The historical fallacy is significant because, in linguistic terms, perizoma switched connotation so rapidly.  A word that meant one thing, a mere half-century later, really came to mean something else entirely.  Yet the radical language shift that occurred after Jerome may well be happening more frequently, before our very eyes.

One of my favorite anecdotes, pace George Will, is of a harried British commander working the evacuation at Dunkirk.  Pressed for time, he signaled just three simple words to the Admiralty:  “If be not.”  He knew that the message — which was a psalm reference — would be immediately and clearly understood, and would communicate more than a detailed situation report ever could.

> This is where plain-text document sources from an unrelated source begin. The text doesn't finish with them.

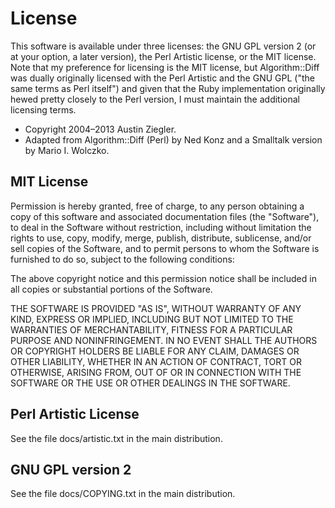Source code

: # License

This software is available under three licenses: the GNU GPL version 2 (or at your option, a later
version), the Perl Artistic license, or the MIT license. Note that my preference for licensing is
the MIT license, but Algorithm::Diff was dually originally licensed with the Perl Artistic and the
GNU GPL ("the same terms as Perl itself") and given that the Ruby implementation originally hewed
pretty closely to the Perl version, I must maintain the additional licensing terms.

- Copyright 2004–2013 Austin Ziegler.
- Adapted from Algorithm::Diff (Perl) by Ned Konz and a Smalltalk version by Mario I. Wolczko.

## MIT License

Permission is hereby granted, free of charge, to any person obtaining a copy of this software and
associated documentation files (the "Software"), to deal in the Software without restriction,
including without limitation the rights to use, copy, modify, merge, publish, distribute,
sublicense, and/or sell copies of the Software, and to permit persons to whom the Software is
furnished to do so, subject to the following conditions:

The above copyright notice and this permission notice shall be included in all copies or substantial
portions of the Software.

THE SOFTWARE IS PROVIDED "AS IS", WITHOUT WARRANTY OF ANY KIND, EXPRESS OR IMPLIED, INCLUDING BUT
NOT LIMITED TO THE WARRANTIES OF MERCHANTABILITY, FITNESS FOR A PARTICULAR PURPOSE AND
NONINFRINGEMENT. IN NO EVENT SHALL THE AUTHORS OR COPYRIGHT HOLDERS BE LIABLE FOR ANY CLAIM, DAMAGES
OR OTHER LIABILITY, WHETHER IN AN ACTION OF CONTRACT, TORT OR OTHERWISE, ARISING FROM, OUT OF OR IN
CONNECTION WITH THE SOFTWARE OR THE USE OR OTHER DEALINGS IN THE SOFTWARE.

## Perl Artistic License

See the file docs/artistic.txt in the main distribution.

## GNU GPL version 2

See the file docs/COPYING.txt in the main distribution.
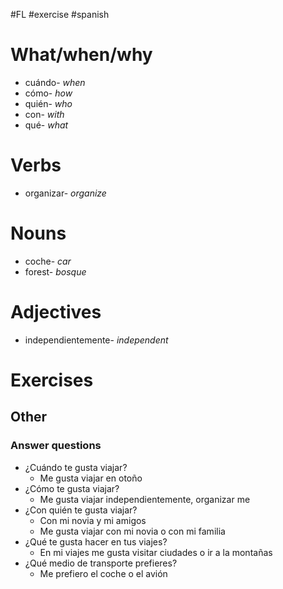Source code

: #FL #exercise #spanish 

# What/when/why
- cuándo- *when*
- cómo- *how*
- quién- *who*
- con- *with*
- qué- *what*

# Verbs
- organizar- *organize*

# Nouns
- coche- *car*
- forest- *bosque*

# Adjectives
- independientemente- *independent*

# Exercises
## Other
### Answer questions
- ¿Cuándo te gusta viajar?
	- Me gusta viajar en otoño
- ¿Cómo te gusta viajar?
	- Me gusta viajar independientemente, organizar me
- ¿Con quién te gusta viajar?
	- Con mi novia y mi amigos
	- Me gusta viajar con mi novia o con mi familia
- ¿Qué te gusta hacer en tus viajes?
	- En mi viajes me gusta visitar ciudades o ir a la montañas
- ¿Qué medio de transporte prefieres?
	- Me prefiero el coche o el avión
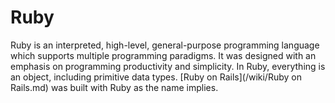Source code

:  # Ruby


Ruby is an interpreted, high-level, general-purpose programming language which supports multiple programming paradigms. It was designed with an emphasis on programming productivity and simplicity. In Ruby, everything is an object, including primitive data types. [Ruby on Rails](/wiki/Ruby on Rails.md) was built with Ruby as the name implies.

    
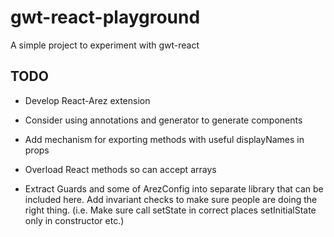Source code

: # gwt-react-playground

A simple project to experiment with gwt-react

## TODO

* Develop React-Arez extension

* Consider using annotations and generator to generate components
* Add mechanism for exporting methods with useful displayNames in props
* Overload React methods so can accept arrays

* Extract Guards and some of ArezConfig into separate library that can be included here.
  Add invariant checks to make sure people are doing the right thing.
  (i.e. Make sure call setState in correct places setInitialState only in constructor etc.)
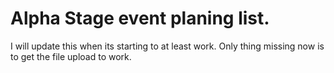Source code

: # Alpha Stage event planing list.

I will update this when its starting to at least work.
Only thing missing now is to get the file upload to work.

Today, our pool of shared meaning seems to have something of an algae problem.  References to scriptural passages, to Shakespeare, even to art film or the classics, are likely to be understood by a rare minority.  Pop culture isn’t universally followed, either, so it’s entirely possible that two American citizens could have radically different understandings of the world, with almost no appreciable overlap in content.

Even our words have changed, and rapidly.  Neologisms aside, old standbys switch with breathtaking speed.  Niggardly is out; the first two syllables condemn that word to the ash-heap of usage.  Liberal is a swear word for many who once bore it proudly.  Queer went from being a term of disparagement to a technical term within the academy, to being embraced by the very people against whom it was considered an epithet.

Read any random newspaper issue from 1955.  Words like conservative are used as slurs, and negro is considered utterly neutral.  Today, neither understanding holds.

Words didn’t used to change connotation or even denotation, this quickly.  Perizoma is worthy of study precisely because it is something of an odd duck.  That the phenomenon of radical connotative shift is truckin’ along today is not insignificant, nor are the related and proliferating opportunities for historical fallacies.